_Work to be completed_. For the records below, report how many lines include the word "String". Only the number should appear.

_Data for this exercise_.
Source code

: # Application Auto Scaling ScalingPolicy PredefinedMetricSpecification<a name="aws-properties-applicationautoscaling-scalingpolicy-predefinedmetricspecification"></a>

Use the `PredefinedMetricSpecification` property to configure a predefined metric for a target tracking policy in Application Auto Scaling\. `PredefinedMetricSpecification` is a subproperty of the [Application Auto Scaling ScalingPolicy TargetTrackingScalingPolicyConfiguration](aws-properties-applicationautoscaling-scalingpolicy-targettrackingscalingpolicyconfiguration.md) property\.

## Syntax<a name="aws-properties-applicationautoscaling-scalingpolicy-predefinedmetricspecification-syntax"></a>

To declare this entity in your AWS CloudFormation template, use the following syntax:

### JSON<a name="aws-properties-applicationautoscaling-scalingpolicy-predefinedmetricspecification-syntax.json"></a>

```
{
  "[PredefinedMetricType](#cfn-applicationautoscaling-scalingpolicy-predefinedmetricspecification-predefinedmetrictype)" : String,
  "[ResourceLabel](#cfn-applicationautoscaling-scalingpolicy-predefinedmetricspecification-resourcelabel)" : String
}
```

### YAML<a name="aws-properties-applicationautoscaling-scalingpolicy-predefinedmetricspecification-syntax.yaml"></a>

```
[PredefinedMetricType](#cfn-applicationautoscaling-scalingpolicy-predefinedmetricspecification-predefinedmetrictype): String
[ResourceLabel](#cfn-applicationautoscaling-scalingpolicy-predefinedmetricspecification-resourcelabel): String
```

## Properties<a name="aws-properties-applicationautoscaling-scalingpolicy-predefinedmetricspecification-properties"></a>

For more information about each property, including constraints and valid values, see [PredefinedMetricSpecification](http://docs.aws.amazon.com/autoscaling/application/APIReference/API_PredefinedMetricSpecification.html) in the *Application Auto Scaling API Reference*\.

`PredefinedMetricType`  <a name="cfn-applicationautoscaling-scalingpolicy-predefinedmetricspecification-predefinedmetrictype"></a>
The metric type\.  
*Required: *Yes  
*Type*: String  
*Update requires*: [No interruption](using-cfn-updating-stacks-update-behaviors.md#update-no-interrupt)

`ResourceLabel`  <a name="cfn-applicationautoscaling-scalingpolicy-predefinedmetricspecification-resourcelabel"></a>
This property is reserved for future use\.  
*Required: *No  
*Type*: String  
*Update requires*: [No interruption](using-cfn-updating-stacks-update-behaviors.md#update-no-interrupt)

_Written solution_. 6